The reason I chose MediaWiki for setting up All The Tropes was largely due to the similarities between it and PmWiki, the wiki engine used by TV Tropes, not to mention, in terms of flexibility offered most to all of the features I wanted for closed room reverse engineering of TV Tropes (cloning or making equivalent versions of their features without ripping off their site code) out of the box, with a lot of the rest covered by various extensions, scripts, and CSS stylesheets.
In the process of doing all this, I discovered several features that were hard to implement or were discarded as inferior and were done better on MediaWiki, for the following reasons:
* Wiki Trails - PmWiki has a "bread crumb trail" category system, in which the pages are linked by a common trail leading from one page to the next on a trail defined by links between tags on what TV Tropes called index pages, and what would be categories on MediaWiki (and newer versions of PmWiki, which TV Tropes forked from before their implementation).

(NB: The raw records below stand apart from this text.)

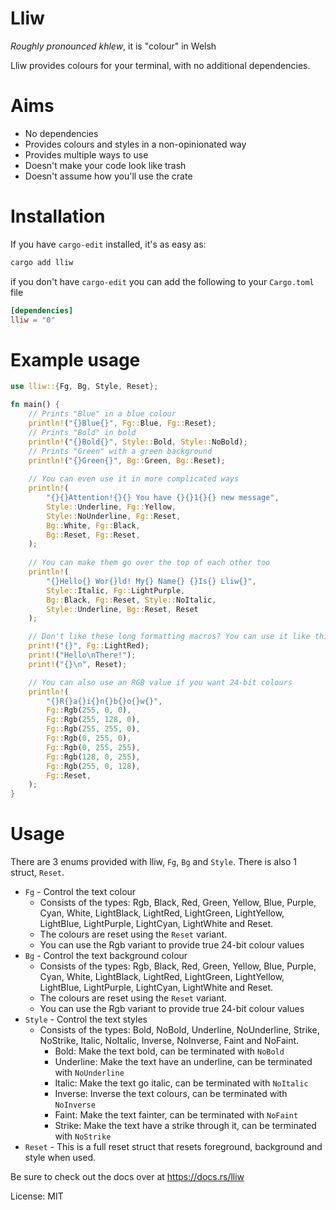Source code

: # Lliw 
*Roughly pronounced khlew*, it is "colour" in Welsh

Lliw provides colours for your terminal, with no additional dependencies.

# Aims

- No dependencies
- Provides colours and styles in a non-opinionated way
- Provides multiple ways to use
- Doesn't make your code look like trash
- Doesn't assume how you'll use the crate

# Installation

If you have `cargo-edit` installed, it's as easy as:

```sh
cargo add lliw
```

if you don't have `cargo-edit` you can add the following to your `Cargo.toml` file

```toml
[dependencies]
lliw = "0"
```

# Example usage

```rust
use lliw::{Fg, Bg, Style, Reset};

fn main() {
    // Prints "Blue" in a blue colour
    println!("{}Blue{}", Fg::Blue, Fg::Reset);
    // Prints "Bold" in bold
    println!("{}Bold{}", Style::Bold, Style::NoBold);
    // Prints "Green" with a green background
    println!("{}Green{}", Bg::Green, Bg::Reset);
    
    // You can even use it in more complicated ways
    println!(
        "{}{}Attention!{}{} You have {}{}1{}{} new message",
        Style::Underline, Fg::Yellow,
        Style::NoUnderline, Fg::Reset,
        Bg::White, Fg::Black,
        Bg::Reset, Fg::Reset,
    );
    
    // You can make them go over the top of each other too
    println!(
        "{}Hello{} Wor{}ld! My{} Name{} {}Is{} Lliw{}",
        Style::Italic, Fg::LightPurple, 
        Bg::Black, Fg::Reset, Style::NoItalic, 
        Style::Underline, Bg::Reset, Reset
    );

    // Don't like these long formatting macros? You can use it like this too!
    print!("{}", Fg::LightRed);
    print!("Hello\nThere!");
    print!("{}\n", Reset);

    // You can also use an RGB value if you want 24-bit colours
    println!(
        "{}R{}a{}i{}n{}b{}o{}w{}",
        Fg::Rgb(255, 0, 0),
        Fg::Rgb(255, 128, 0),
        Fg::Rgb(255, 255, 0),
        Fg::Rgb(0, 255, 0),
        Fg::Rgb(0, 255, 255),
        Fg::Rgb(128, 0, 255),
        Fg::Rgb(255, 0, 128),
        Fg::Reset,
    );
}
```

# Usage

There are 3 enums provided with lliw, `Fg`, `Bg` and `Style`.
There is also 1 struct, `Reset`.

- `Fg` - Control the text colour
	+ Consists of the types: Rgb, Black, Red, Green, Yellow, Blue, Purple, Cyan, White,
    LightBlack, LightRed, LightGreen, LightYellow,
    LightBlue, LightPurple, LightCyan, LightWhite and Reset.
    + The colours are reset using the `Reset` variant.
    + You can use the Rgb variant to provide true 24-bit colour values
- `Bg` - Control the text background colour
	+ Consists of the types: Rgb, Black, Red, Green, Yellow, Blue, Purple, Cyan, White,
    LightBlack, LightRed, LightGreen, LightYellow,
    LightBlue, LightPurple, LightCyan, LightWhite and Reset.
    + The colours are reset using the `Reset` variant.
    + You can use the Rgb variant to provide true 24-bit colour values
- `Style` - Control the text styles
	+ Consists of the types: Bold, NoBold, Underline, NoUnderline, Strike, NoStrike, Italic, NoItalic, Inverse, NoInverse, Faint and NoFaint.
		+ Bold: Make the text bold, can be terminated with `NoBold`
		+ Underline: Make the text have an underline, can be terminated with `NoUnderline`
		+ Italic: Make the text go italic, can be terminated with `NoItalic`
		+ Inverse: Inverse the text colours, can be terminated with `NoInverse`
		+ Faint: Make the text fainter, can be terminated with `NoFaint`
		+ Strike: Make the text have a strike through it, can be terminated with `NoStrike`
- `Reset` - This is a full reset struct that resets foreground, background and style when used.

Be sure to check out the docs over at https://docs.rs/lliw

License: MIT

I discarded this in favor of tag based categories because Wiki Trails are not implemented by default in MediaWiki, and because, frankly, it made little sense to include them even by means of a template due to their redundancy and the expensiveness of the feature on the server. While it worked fine on TV Tropes largely flat filed database (with a MySQL backend caching custom styling and other site specific code), MediaWiki uses a relational database by default, so using a tag based category system plays best to the strengths of MediaWiki, not to mention is easier to update.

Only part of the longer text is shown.